> _Exercise goal_: Find the lines below that contain the string "시스템의". Copy each one.

[[ The data, beginning ]]

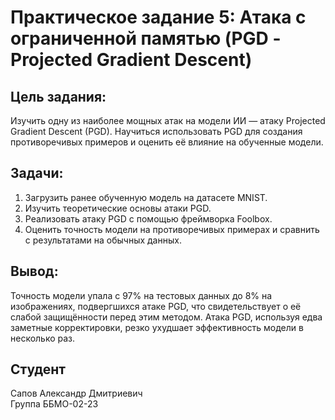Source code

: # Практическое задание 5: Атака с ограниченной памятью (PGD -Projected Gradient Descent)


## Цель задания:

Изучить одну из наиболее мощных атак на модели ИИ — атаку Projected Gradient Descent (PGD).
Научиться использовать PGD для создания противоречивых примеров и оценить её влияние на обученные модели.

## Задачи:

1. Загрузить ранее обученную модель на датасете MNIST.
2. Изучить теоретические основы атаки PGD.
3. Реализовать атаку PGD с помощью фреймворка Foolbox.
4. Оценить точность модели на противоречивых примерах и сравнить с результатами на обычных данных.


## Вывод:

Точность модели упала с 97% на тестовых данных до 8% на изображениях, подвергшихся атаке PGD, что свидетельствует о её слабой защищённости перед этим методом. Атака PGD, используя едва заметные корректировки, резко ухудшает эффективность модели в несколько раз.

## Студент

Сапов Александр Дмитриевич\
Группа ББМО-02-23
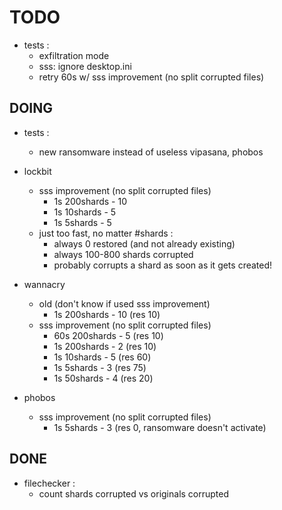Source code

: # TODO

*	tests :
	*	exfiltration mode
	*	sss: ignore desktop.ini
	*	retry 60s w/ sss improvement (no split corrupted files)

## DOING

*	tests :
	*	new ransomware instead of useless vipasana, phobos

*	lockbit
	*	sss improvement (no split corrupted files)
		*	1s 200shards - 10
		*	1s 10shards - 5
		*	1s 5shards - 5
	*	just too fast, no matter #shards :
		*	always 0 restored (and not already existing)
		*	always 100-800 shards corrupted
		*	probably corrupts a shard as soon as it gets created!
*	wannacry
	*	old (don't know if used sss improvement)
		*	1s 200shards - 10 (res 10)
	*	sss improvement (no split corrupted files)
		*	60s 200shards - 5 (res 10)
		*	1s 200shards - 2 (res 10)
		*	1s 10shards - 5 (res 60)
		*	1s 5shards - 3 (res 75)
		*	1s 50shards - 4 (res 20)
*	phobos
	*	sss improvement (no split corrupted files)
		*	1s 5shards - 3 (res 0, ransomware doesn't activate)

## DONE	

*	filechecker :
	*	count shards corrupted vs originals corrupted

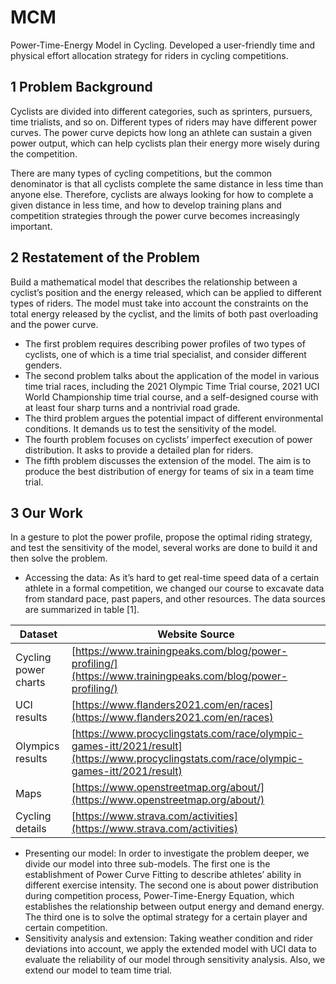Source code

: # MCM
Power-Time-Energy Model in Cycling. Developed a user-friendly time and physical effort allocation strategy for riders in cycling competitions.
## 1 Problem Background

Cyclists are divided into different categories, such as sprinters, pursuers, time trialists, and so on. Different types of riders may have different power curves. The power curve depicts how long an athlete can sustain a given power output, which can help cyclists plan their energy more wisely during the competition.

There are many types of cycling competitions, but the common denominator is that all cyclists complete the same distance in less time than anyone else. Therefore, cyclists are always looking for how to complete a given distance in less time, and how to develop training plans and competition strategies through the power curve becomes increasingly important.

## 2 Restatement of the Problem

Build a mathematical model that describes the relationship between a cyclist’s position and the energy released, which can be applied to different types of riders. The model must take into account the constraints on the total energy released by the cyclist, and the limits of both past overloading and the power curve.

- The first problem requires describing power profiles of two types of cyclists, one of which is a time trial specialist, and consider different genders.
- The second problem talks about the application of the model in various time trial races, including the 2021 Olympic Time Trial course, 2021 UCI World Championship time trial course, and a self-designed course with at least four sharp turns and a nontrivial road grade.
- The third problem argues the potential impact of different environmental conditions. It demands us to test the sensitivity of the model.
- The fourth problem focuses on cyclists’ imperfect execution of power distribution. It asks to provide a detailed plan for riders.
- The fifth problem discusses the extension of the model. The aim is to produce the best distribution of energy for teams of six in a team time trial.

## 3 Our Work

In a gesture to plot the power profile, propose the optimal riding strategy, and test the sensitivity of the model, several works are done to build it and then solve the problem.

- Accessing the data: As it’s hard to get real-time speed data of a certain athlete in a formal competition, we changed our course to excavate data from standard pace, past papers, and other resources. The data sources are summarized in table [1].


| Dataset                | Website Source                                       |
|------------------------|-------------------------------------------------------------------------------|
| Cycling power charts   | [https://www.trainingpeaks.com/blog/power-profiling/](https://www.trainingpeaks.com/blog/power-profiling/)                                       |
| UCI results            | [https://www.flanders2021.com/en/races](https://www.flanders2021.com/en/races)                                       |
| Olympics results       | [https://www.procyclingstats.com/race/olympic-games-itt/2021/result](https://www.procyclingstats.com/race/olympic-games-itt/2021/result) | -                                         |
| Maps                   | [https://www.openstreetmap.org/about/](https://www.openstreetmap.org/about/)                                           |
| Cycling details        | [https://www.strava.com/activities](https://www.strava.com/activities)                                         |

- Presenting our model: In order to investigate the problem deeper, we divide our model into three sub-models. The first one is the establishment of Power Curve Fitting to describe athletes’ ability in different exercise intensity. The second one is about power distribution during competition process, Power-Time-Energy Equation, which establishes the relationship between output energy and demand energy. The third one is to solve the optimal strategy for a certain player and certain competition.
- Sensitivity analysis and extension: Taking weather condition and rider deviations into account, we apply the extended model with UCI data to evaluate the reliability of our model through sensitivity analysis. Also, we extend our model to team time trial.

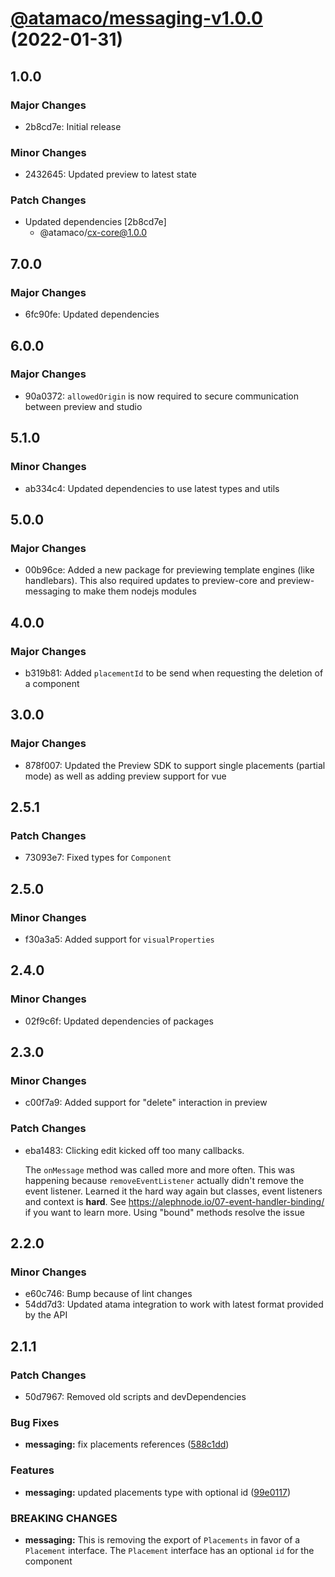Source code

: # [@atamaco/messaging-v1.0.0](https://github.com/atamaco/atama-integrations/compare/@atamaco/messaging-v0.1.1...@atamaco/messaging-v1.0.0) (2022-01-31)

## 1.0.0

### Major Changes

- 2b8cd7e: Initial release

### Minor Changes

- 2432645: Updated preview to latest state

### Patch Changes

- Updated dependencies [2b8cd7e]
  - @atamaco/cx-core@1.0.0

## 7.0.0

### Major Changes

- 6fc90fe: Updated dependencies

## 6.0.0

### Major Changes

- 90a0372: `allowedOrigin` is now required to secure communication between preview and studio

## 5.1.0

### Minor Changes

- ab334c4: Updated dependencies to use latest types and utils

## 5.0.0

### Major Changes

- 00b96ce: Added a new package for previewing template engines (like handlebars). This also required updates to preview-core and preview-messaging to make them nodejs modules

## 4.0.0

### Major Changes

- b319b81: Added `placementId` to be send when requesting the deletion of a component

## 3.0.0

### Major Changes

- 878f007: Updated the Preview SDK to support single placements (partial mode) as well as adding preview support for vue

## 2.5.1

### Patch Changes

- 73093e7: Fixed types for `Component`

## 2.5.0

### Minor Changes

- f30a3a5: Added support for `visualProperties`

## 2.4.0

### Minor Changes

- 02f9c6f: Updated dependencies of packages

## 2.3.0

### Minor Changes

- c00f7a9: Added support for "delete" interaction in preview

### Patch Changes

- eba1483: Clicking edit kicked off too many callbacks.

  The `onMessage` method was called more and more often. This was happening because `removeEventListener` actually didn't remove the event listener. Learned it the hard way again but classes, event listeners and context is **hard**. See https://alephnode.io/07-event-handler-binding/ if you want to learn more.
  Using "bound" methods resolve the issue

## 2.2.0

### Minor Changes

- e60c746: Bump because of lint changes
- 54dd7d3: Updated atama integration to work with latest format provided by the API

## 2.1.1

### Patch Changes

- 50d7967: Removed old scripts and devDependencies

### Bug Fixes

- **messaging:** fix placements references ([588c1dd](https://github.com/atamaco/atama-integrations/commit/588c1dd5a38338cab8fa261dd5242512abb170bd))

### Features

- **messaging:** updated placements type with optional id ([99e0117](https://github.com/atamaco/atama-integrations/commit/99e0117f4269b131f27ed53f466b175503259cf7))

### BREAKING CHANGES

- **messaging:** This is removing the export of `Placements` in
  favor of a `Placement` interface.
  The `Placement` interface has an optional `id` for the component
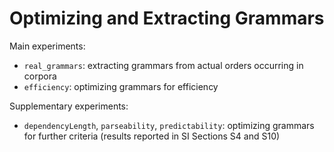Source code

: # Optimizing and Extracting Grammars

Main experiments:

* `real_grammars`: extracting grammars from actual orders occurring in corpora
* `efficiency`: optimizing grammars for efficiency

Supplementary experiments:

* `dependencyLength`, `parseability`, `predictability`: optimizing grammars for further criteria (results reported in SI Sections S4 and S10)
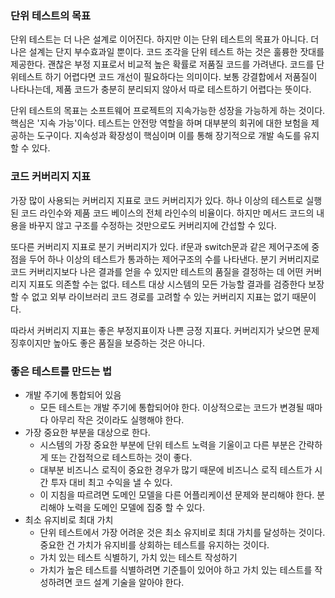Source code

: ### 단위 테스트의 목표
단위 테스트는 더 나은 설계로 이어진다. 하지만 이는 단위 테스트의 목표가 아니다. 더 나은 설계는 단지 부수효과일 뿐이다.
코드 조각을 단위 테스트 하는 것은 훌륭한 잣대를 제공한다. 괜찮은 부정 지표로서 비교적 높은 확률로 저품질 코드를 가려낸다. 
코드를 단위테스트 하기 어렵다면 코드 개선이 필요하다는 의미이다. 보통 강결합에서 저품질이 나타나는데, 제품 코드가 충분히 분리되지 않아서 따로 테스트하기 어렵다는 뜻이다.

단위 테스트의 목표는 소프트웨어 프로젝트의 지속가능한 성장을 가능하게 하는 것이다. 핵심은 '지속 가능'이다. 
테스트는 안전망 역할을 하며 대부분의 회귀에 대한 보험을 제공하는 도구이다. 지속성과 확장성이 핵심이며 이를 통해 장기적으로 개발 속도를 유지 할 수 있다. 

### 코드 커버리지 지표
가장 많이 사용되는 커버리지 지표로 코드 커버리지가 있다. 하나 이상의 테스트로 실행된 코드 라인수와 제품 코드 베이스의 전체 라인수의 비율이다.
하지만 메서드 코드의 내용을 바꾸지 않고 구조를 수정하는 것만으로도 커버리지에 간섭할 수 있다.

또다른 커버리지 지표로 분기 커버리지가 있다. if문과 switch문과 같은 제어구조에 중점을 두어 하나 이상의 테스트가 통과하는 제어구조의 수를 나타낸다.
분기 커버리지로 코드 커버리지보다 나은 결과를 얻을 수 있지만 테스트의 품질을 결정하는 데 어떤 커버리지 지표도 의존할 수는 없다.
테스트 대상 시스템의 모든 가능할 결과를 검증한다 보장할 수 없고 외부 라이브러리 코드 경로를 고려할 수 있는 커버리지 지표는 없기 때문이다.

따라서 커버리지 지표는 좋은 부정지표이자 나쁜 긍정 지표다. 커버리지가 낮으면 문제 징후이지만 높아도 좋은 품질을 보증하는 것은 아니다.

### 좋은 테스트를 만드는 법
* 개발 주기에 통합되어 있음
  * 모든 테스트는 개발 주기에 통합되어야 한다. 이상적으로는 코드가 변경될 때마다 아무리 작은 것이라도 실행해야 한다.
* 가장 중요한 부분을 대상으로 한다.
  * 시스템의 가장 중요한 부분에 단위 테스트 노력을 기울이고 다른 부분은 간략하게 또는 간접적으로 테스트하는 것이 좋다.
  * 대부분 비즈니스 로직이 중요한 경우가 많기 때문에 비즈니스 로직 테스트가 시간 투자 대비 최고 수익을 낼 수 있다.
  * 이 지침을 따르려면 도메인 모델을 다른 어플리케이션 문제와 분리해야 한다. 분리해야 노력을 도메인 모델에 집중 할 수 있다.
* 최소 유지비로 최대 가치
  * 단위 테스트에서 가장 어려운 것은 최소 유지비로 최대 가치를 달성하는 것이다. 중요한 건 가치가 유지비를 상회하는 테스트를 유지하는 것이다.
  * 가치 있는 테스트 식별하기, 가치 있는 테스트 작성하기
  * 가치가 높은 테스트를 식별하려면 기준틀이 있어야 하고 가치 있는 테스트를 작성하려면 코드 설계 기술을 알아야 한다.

[[ The data, end ]]

> _Exercise output_:
테스트 대상 시스템의 모든 가능할 결과를 검증한다 보장할 수 없고 외부 라이브러리 코드 경로를 고려할 수 있는 커버리지 지표는 없기 때문이다.
  * 시스템의 가장 중요한 부분에 단위 테스트 노력을 기울이고 다른 부분은 간략하게 또는 간접적으로 테스트하는 것이 좋다.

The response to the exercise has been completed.